Neurofibromatosis Type 1: Description of a Novel Diagnostic Scoring System in Pediatric Optic Nerve Glioma

OBJECTIVE. Neurofibromatosis type 1 (NF1) is a multisystemic genetic disease in which patients develop benign tumors including optic nerve gliomas (ONG). Optic nerve thickening and tortuosity are radiologic markers of tumors but can also be present in children with NF1 who do not have gliomas, thus complicating screening and diagnosis. We undertook this study to retrospectively determine quantitative and qualitative diagnostic criteria using MRI of the orbits for ONG in children with NF1. MATERIALS AND METHODS. MR images of the orbits obtained from 2003 to 2016 for children with and without NF1 were reviewed. Optic nerves were divided into three groups: NF1 with glioma (n = 71 nerves), NF1 without glioma (n = 151 nerves), and healthy control subjects (n = 66 nerves).

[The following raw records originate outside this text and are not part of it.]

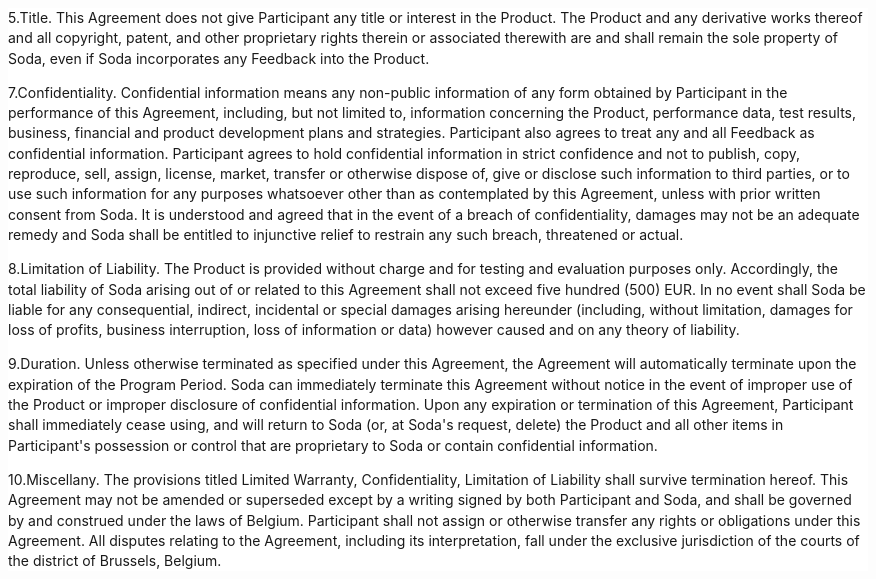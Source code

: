 5.Title. This Agreement does not give Participant any title or interest in the Product. The Product and any derivative works thereof and all copyright, patent, and other proprietary rights therein or associated therewith are and shall remain the sole property of Soda, even if Soda incorporates any Feedback into the Product.

7.Confidentiality. Confidential information means any non-public information of any form obtained by Participant in the performance of this Agreement, including, but not limited to, information concerning the Product, performance data, test results, business, financial and product development plans and strategies. Participant also agrees to treat any and all Feedback as confidential information. Participant agrees to hold confidential information in strict confidence and not to publish, copy, reproduce, sell, assign, license, market, transfer or otherwise dispose of, give or disclose such information to third parties, or to use such information for any purposes whatsoever other than as contemplated by this Agreement, unless with prior written consent from Soda. It is understood and agreed that in the event of a breach of confidentiality, damages may not be an adequate remedy and Soda shall be entitled to injunctive relief to restrain any such breach, threatened or actual.

8.Limitation of Liability. The Product is provided without charge and for testing and evaluation purposes only. Accordingly, the total liability of Soda arising out of or related to this Agreement shall not exceed five hundred (500) EUR. In no event shall Soda be liable for any consequential, indirect, incidental or special damages arising hereunder (including, without limitation, damages for loss of profits, business interruption, loss of information or data) however caused and on any theory of liability.

9.Duration. Unless otherwise terminated as specified under this Agreement, the Agreement will automatically terminate upon the expiration of the Program Period. Soda can immediately terminate this Agreement without notice in the event of improper use of the Product or improper disclosure of confidential information. Upon any expiration or termination of this Agreement, Participant shall immediately cease using, and will return to Soda (or, at Soda's request, delete) the Product and all other items in Participant's possession or control that are proprietary to Soda or contain confidential information.

10.Miscellany. The provisions titled Limited Warranty, Confidentiality, Limitation of Liability shall survive termination hereof. This Agreement may not be amended or superseded except by a writing signed by both Participant and Soda, and shall be governed by and construed under the laws of Belgium. Participant shall not assign or otherwise transfer any rights or obligations under this Agreement. All disputes relating to the Agreement, including its interpretation, fall under the exclusive jurisdiction of the courts of the district of Brussels, Belgium.




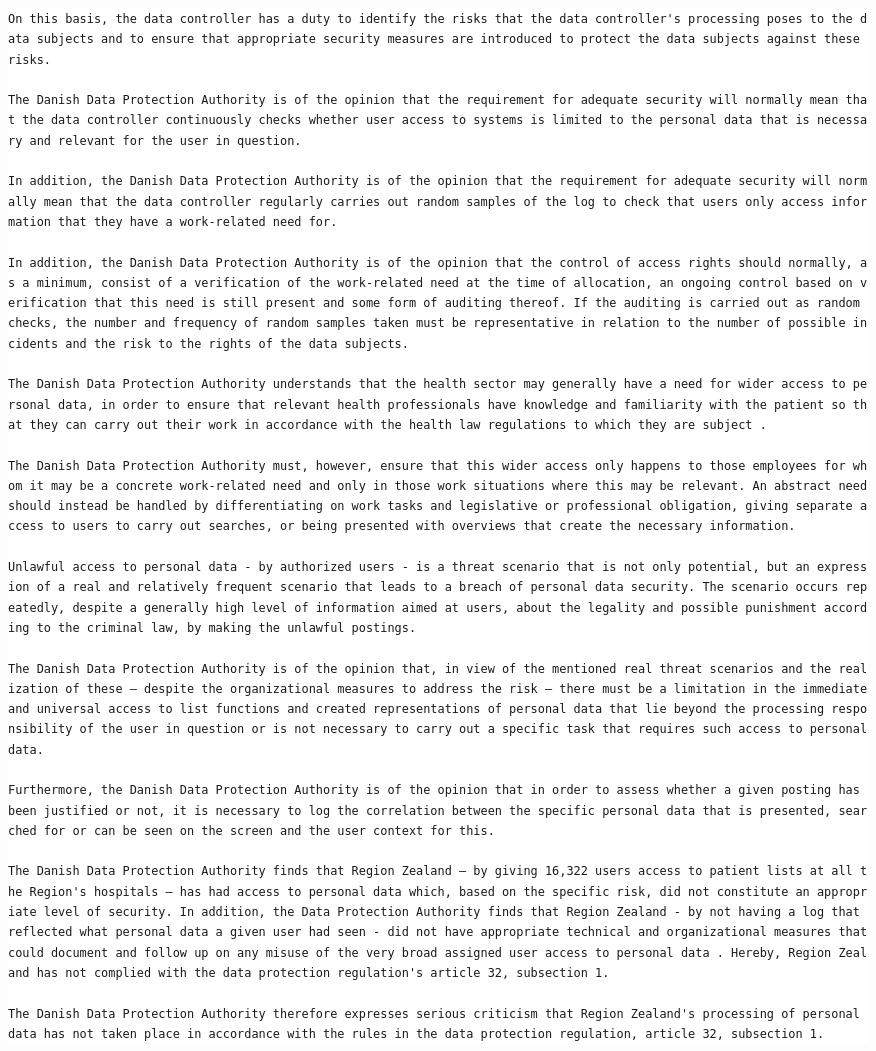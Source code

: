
 ```
On this basis, the data controller has a duty to identify the risks that the data controller's processing poses to the data subjects and to ensure that appropriate security measures are introduced to protect the data subjects against these risks.

The Danish Data Protection Authority is of the opinion that the requirement for adequate security will normally mean that the data controller continuously checks whether user access to systems is limited to the personal data that is necessary and relevant for the user in question.

In addition, the Danish Data Protection Authority is of the opinion that the requirement for adequate security will normally mean that the data controller regularly carries out random samples of the log to check that users only access information that they have a work-related need for.

In addition, the Danish Data Protection Authority is of the opinion that the control of access rights should normally, as a minimum, consist of a verification of the work-related need at the time of allocation, an ongoing control based on verification that this need is still present and some form of auditing thereof. If the auditing is carried out as random checks, the number and frequency of random samples taken must be representative in relation to the number of possible incidents and the risk to the rights of the data subjects.

The Danish Data Protection Authority understands that the health sector may generally have a need for wider access to personal data, in order to ensure that relevant health professionals have knowledge and familiarity with the patient so that they can carry out their work in accordance with the health law regulations to which they are subject .

The Danish Data Protection Authority must, however, ensure that this wider access only happens to those employees for whom it may be a concrete work-related need and only in those work situations where this may be relevant. An abstract need should instead be handled by differentiating on work tasks and legislative or professional obligation, giving separate access to users to carry out searches, or being presented with overviews that create the necessary information.

Unlawful access to personal data - by authorized users - is a threat scenario that is not only potential, but an expression of a real and relatively frequent scenario that leads to a breach of personal data security. The scenario occurs repeatedly, despite a generally high level of information aimed at users, about the legality and possible punishment according to the criminal law, by making the unlawful postings.

The Danish Data Protection Authority is of the opinion that, in view of the mentioned real threat scenarios and the realization of these – despite the organizational measures to address the risk – there must be a limitation in the immediate and universal access to list functions and created representations of personal data that lie beyond the processing responsibility of the user in question or is not necessary to carry out a specific task that requires such access to personal data.

Furthermore, the Danish Data Protection Authority is of the opinion that in order to assess whether a given posting has been justified or not, it is necessary to log the correlation between the specific personal data that is presented, searched for or can be seen on the screen and the user context for this.

The Danish Data Protection Authority finds that Region Zealand – by giving 16,322 users access to patient lists at all the Region's hospitals – has had access to personal data which, based on the specific risk, did not constitute an appropriate level of security. In addition, the Data Protection Authority finds that Region Zealand - by not having a log that reflected what personal data a given user had seen - did not have appropriate technical and organizational measures that could document and follow up on any misuse of the very broad assigned user access to personal data . Hereby, Region Zealand has not complied with the data protection regulation's article 32, subsection 1.

The Danish Data Protection Authority therefore expresses serious criticism that Region Zealand's processing of personal data has not taken place in accordance with the rules in the data protection regulation, article 32, subsection 1.

```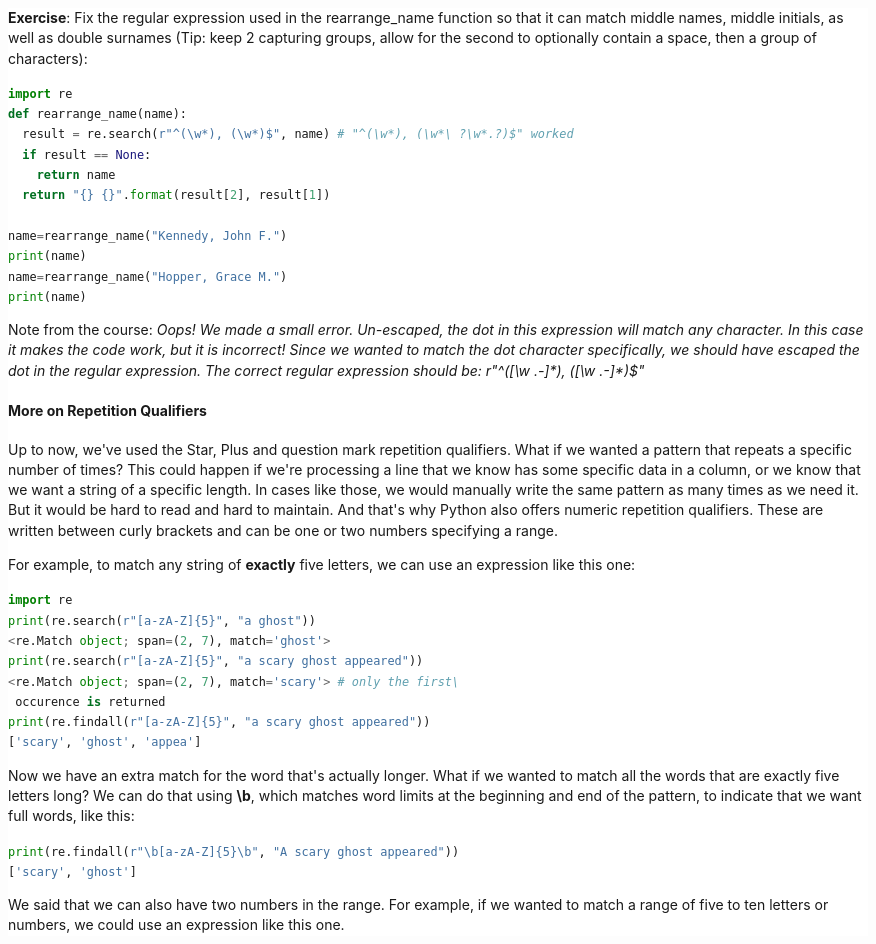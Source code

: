 **Exercise**: Fix the regular expression used in the rearrange_name function so that it can match middle names, middle initials, as well as double surnames (Tip: keep 2 capturing groups,   allow for the second to optionally contain a space, then a group of characters):

```python
import re
def rearrange_name(name):
  result = re.search(r"^(\w*), (\w*)$", name) # "^(\w*), (\w*\ ?\w*.?)$" worked
  if result == None:
    return name
  return "{} {}".format(result[2], result[1])

name=rearrange_name("Kennedy, John F.")
print(name)
name=rearrange_name("Hopper, Grace M.")
print(name)
```

Note from the course: _Oops!  We made a small error.  Un-escaped, the dot in this expression will match any character. In this case it makes the code work, but it is incorrect! Since we wanted to match the dot character specifically, we should have escaped the dot in the regular expression. The correct regular expression should be: r"^([\w \.-]*), ([\w \.-]\*)$"_

#### More on Repetition Qualifiers

Up to now, we've used the Star, Plus and question mark repetition qualifiers. What if we wanted a pattern that repeats a specific number of times? This could happen if we're processing a line that we know has some specific data in a column, or we know that we want a string of a specific length. In cases like those, we would manually write the same pattern as many times as we need it. But it would be hard to read and hard to maintain. And that's why Python also offers numeric repetition qualifiers. These are written between curly brackets and can be one or two numbers specifying a range.

For example, to match any string of **exactly** five letters, we can use an expression like this one:

```python
import re
print(re.search(r"[a-zA-Z]{5}", "a ghost"))
<re.Match object; span=(2, 7), match='ghost'>
print(re.search(r"[a-zA-Z]{5}", "a scary ghost appeared"))
<re.Match object; span=(2, 7), match='scary'> # only the first\
 occurence is returned
print(re.findall(r"[a-zA-Z]{5}", "a scary ghost appeared"))
['scary', 'ghost', 'appea']
```

Now we have an extra match for the word that's actually longer. What if we wanted to match all the words that are exactly five letters long? We can do that using **\b**, which matches word limits at the beginning and end of the pattern, to indicate that we want full words, like this:

```python
print(re.findall(r"\b[a-zA-Z]{5}\b", "A scary ghost appeared"))
['scary', 'ghost']
```

We said that we can also have two numbers in the range. For example, if we wanted to match a range of five to ten letters or numbers, we could use an expression like this one.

The diameter of each nerve was measured at multiple locations. Two radiologists assessed tortuosity using validated criteria, and subarachnoid dilatation was quantified. Last, a composite score using both optic nerve diameter and tortuosity was proposed. RESULTS. The mean diameter of the optic nerve was significantly larger in patients with NF1 with glioma compared with those with NF1 without glioma and with control subjects at all locations. Maximal nerve diameter greater than 2 SD above the mean maximal diameter for control nerves was considered abnormally enlarged. The tortuosity parameters were all significantly associated with ONG compared with absence of ONG in NF1. A scoring system derived from these data were highly reliable in differentiating ONG from absence of ONG in NF1. CONCLUSION. The radiologic diagnosis of ONG in patients with NF1 is challenging. The scoring systems we describe provide a framework for simple radiologic criteria for ONG in these patients.